2012 Chrysler 200 review and road test

For years, Chrysler has struggled in the midsize sedan segment with its little-loved Sebring. His replacement, the 200, aims to change that. Renowned to drop in the lineup below the 300, the 200 has plenty of modern features like bluetooth, heated seats, and LED light strips in the headlights. Some of the DNA comes from the Sebring, but Chrysler promises that it is a new car. At first glance, this is hard for some to believe, as it shares a common style with the Sebring. Overall, Chrysler has made a decent effort to modernize the look of the car.

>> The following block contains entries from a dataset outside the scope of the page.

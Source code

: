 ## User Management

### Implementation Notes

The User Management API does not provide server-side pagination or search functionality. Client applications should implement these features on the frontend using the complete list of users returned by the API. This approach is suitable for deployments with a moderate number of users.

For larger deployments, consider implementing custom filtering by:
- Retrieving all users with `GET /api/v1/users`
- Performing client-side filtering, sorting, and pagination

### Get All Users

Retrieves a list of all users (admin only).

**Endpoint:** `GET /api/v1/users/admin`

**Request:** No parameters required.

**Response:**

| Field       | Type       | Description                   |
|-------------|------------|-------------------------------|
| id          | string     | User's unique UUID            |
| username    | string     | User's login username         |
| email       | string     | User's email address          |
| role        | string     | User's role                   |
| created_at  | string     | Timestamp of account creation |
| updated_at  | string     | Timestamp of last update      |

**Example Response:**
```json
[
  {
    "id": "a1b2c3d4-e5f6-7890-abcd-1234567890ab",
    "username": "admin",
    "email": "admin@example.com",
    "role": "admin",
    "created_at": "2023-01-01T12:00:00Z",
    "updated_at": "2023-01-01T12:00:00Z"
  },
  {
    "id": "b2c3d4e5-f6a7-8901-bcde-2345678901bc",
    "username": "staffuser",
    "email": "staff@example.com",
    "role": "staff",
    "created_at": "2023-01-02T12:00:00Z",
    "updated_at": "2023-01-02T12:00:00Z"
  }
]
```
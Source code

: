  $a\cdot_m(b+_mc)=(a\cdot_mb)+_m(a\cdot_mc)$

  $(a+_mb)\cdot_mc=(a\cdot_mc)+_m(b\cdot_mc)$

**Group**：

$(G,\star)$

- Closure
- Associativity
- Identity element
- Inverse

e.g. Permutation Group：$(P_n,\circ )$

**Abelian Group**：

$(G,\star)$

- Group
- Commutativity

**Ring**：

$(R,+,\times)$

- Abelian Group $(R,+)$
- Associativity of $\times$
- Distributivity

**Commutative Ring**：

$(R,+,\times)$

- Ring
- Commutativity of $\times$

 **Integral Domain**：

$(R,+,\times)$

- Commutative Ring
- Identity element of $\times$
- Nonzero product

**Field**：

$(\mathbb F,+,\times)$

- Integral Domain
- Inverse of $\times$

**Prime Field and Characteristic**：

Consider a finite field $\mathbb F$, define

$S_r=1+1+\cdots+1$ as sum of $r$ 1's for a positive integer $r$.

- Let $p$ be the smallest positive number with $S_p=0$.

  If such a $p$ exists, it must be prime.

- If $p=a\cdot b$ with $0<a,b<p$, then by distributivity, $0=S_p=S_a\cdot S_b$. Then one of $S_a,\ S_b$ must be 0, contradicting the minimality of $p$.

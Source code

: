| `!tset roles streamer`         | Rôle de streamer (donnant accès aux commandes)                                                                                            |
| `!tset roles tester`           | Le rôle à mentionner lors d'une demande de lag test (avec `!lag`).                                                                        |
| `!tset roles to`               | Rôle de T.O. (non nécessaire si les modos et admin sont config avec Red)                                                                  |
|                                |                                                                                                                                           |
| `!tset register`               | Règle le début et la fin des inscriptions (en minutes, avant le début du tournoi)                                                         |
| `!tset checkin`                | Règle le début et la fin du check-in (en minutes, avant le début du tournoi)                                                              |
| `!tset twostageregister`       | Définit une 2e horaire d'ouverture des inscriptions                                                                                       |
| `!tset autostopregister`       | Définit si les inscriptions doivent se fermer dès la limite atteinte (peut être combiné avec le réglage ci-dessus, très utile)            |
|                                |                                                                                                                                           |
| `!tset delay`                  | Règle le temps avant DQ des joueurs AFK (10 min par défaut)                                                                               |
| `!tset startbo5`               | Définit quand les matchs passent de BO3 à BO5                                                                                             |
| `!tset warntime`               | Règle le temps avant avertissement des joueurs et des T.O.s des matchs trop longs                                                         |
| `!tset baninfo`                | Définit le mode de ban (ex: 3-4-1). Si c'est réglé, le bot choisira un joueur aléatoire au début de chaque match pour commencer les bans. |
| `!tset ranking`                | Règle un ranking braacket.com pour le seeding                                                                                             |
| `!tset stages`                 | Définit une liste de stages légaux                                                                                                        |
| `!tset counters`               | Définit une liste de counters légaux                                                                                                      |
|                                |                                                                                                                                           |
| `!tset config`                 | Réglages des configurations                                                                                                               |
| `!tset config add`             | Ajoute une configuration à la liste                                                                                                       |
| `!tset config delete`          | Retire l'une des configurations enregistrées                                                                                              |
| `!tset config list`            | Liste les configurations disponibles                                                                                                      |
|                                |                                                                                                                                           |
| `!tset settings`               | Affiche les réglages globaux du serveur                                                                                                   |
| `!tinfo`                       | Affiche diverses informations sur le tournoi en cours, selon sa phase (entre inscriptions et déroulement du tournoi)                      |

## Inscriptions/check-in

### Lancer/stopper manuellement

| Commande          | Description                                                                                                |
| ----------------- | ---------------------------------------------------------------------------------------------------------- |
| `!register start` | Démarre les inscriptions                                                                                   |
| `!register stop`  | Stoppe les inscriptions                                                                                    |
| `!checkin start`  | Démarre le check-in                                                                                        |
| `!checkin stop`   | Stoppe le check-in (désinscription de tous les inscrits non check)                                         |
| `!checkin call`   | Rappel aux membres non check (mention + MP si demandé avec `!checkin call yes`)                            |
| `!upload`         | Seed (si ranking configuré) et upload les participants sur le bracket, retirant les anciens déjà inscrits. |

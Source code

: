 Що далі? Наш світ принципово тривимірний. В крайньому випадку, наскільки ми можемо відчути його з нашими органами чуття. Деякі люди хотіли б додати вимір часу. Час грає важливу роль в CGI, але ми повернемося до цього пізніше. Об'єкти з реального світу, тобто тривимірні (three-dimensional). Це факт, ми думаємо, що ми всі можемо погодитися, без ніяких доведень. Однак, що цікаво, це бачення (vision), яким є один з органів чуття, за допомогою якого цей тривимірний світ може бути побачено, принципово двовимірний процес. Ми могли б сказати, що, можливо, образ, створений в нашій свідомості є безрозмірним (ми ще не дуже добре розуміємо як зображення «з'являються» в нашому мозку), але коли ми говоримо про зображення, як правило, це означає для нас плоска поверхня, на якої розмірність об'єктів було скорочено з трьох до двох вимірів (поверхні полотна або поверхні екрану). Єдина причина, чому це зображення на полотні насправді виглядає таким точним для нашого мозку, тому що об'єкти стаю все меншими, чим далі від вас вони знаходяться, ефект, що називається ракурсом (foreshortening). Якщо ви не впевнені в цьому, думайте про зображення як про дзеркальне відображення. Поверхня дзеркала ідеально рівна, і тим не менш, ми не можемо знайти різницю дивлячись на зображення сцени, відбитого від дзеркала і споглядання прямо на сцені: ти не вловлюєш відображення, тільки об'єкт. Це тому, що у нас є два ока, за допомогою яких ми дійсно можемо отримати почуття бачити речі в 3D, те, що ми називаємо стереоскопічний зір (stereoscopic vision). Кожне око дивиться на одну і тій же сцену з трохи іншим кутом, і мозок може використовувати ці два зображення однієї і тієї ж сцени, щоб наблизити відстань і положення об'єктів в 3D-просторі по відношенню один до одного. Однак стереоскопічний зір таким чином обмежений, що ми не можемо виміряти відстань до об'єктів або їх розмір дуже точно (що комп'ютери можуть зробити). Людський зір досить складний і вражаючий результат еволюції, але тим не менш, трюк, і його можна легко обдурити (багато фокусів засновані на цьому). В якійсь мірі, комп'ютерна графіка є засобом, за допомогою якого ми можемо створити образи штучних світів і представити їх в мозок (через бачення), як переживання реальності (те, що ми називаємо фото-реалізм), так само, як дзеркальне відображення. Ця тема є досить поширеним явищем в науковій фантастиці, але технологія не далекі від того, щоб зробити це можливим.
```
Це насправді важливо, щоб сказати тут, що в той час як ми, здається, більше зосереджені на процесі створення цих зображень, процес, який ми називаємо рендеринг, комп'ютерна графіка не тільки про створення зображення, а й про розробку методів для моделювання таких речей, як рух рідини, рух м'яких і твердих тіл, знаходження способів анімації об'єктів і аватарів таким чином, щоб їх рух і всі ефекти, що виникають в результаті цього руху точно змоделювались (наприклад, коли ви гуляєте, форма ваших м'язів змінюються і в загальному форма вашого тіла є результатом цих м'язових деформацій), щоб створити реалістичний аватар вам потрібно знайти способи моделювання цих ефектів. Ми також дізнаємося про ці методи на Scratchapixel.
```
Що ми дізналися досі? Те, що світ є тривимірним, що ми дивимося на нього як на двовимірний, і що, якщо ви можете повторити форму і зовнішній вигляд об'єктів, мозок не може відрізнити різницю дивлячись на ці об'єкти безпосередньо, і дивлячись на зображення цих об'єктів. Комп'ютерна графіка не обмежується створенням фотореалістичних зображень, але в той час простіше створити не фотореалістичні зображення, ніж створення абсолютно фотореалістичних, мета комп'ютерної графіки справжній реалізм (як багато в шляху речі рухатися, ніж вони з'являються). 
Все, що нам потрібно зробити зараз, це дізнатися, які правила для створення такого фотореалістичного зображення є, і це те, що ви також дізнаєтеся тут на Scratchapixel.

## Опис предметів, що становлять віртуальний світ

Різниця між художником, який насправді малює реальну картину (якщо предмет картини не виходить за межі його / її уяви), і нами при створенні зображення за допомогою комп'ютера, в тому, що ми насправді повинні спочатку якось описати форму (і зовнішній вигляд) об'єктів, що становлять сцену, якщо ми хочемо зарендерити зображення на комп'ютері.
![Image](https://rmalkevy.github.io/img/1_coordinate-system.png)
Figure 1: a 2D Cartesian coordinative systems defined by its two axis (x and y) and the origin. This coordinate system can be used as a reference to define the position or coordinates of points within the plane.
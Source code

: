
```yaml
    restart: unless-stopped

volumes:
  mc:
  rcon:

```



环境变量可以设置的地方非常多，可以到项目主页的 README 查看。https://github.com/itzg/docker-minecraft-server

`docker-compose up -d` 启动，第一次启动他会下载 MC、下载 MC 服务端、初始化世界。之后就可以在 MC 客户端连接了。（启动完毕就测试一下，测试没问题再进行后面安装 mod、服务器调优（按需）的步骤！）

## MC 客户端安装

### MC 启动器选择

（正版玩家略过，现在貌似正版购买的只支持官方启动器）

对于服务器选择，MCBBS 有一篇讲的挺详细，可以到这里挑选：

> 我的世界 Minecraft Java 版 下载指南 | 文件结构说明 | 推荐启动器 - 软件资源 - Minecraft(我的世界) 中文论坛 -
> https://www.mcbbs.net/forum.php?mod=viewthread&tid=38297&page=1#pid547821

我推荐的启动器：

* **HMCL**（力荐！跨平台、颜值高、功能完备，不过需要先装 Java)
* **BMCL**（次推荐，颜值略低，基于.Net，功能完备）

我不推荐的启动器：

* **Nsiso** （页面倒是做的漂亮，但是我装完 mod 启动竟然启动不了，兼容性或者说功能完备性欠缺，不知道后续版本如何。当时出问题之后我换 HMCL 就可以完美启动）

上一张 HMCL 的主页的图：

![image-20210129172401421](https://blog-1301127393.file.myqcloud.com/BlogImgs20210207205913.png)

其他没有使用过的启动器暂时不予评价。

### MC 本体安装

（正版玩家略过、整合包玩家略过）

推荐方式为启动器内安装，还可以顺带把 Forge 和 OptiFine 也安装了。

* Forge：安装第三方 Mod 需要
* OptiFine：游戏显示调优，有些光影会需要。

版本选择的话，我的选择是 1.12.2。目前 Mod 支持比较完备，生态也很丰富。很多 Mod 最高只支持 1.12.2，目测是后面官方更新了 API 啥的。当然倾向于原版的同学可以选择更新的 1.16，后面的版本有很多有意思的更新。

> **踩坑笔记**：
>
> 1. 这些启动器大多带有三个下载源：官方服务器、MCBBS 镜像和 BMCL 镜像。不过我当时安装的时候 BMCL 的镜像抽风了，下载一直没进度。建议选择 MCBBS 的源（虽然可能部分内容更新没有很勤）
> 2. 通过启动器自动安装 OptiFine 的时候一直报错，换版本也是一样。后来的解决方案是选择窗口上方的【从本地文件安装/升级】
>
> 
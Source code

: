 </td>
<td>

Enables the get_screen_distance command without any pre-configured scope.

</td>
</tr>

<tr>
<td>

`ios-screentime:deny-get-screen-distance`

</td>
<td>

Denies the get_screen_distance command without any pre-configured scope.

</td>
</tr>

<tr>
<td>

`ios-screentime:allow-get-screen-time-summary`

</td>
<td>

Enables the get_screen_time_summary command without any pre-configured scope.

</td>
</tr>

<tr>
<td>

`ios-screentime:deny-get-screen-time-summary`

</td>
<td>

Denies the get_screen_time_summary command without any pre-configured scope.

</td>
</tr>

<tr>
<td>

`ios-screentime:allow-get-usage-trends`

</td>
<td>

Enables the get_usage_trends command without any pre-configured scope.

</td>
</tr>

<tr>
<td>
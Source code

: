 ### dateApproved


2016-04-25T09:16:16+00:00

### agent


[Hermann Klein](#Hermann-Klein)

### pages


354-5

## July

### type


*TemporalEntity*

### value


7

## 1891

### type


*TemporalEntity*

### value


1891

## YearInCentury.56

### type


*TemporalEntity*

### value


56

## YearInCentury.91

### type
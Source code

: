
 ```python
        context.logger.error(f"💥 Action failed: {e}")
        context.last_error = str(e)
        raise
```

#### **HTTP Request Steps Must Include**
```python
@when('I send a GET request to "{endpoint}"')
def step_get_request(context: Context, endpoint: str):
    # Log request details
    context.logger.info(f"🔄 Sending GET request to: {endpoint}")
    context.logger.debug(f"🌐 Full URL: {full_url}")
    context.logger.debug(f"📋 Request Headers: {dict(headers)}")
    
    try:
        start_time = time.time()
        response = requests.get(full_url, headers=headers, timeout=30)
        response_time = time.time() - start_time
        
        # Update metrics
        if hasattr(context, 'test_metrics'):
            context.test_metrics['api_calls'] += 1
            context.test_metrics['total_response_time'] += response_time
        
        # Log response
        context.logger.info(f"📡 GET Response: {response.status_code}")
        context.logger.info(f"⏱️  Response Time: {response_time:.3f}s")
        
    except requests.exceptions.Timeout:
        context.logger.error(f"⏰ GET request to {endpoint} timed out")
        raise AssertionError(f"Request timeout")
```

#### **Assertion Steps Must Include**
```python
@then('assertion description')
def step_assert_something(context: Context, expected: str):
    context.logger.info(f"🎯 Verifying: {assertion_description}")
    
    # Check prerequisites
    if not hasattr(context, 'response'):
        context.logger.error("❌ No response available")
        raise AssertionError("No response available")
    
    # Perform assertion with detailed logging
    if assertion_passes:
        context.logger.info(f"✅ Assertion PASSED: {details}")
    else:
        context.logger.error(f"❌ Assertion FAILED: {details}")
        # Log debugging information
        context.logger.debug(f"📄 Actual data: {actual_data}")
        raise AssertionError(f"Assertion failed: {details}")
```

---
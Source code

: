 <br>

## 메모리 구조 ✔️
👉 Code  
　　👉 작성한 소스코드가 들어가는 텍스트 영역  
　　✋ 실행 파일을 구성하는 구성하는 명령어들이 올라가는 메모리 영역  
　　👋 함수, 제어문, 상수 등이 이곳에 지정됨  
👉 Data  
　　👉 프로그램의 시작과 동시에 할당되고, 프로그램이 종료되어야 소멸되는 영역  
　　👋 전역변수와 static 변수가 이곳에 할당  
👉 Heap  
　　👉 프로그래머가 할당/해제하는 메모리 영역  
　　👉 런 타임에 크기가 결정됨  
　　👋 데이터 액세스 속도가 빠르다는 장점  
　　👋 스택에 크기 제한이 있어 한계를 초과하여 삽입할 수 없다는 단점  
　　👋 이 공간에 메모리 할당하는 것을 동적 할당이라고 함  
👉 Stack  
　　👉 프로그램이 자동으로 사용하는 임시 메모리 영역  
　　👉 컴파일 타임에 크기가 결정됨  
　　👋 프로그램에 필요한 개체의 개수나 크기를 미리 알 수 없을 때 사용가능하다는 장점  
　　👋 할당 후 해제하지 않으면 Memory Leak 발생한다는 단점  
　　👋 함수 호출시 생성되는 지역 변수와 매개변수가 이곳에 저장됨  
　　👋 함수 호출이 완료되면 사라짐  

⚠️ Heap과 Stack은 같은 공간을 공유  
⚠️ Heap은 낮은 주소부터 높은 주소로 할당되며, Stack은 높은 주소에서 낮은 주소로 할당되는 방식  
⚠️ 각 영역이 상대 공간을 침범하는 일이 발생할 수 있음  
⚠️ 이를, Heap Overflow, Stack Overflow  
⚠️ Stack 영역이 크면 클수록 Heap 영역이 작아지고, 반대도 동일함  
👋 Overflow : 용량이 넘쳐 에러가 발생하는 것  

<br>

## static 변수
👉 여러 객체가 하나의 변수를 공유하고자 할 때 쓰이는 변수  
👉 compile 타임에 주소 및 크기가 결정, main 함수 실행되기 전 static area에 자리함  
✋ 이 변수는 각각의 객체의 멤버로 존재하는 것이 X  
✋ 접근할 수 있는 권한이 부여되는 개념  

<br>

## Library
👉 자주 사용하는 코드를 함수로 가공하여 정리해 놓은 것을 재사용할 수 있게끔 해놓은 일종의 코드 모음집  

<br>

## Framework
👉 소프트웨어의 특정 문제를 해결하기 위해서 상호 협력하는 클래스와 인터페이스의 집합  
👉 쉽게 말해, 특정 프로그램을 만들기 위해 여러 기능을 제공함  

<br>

Inside the cockpit there is an upgrade over the Sebring with better materials and some nice touches like an analog clock in the middle of the dash. Put your hand on the board and the material is soft to the touch, not the hard plastic you might expect. The strategically placed chrome trim also helps bring the interior to life. Surely this is light years from Sebring. So is it a nice interior? Don’t be so sure, while it’s better than the above, there’s still an intangible feel for cheap. Interior noise levels are higher than many of its competitors, such as the Chevrolet Malibu. The dome lights emit a very strong bright white light that is enough to make you feel like you are in Guantanamo Bay.

On the highway, the 200 has a decently comfortable ride. The suspension is firm but not too tight and the handling is good. The steering feel is numb and unresponsive like many other midsize cars. Going through the potholes, the car feels solid enough. Under acceleration, the 173-horsepower 2.4L 4-cylinder engine feels lacking. Overall, the driving experience is second to none and forgettable. Driving it, you can’t escape the feeling that Chrysler is the latest American car company to stick to its age-old formula: build it cheap and market it well. The Ford Fusion and Chevrolet Malibu have managed to shed that reputation, but it won’t be that easy for the 200.

Most people will want to go for the 6-speed transmission for the best performance and fuel economy. Our test car was equipped with the 2.4L 4-cylinder engine, while the optional 283-horsepower 3.6L Pentastar V6 promises to deliver class-leading performance.

Bottom line: It’s not a bad midsize car, but it’s tough to sell against better, better-priced competitors like the Chevrolet Malibu and Nissan Altima.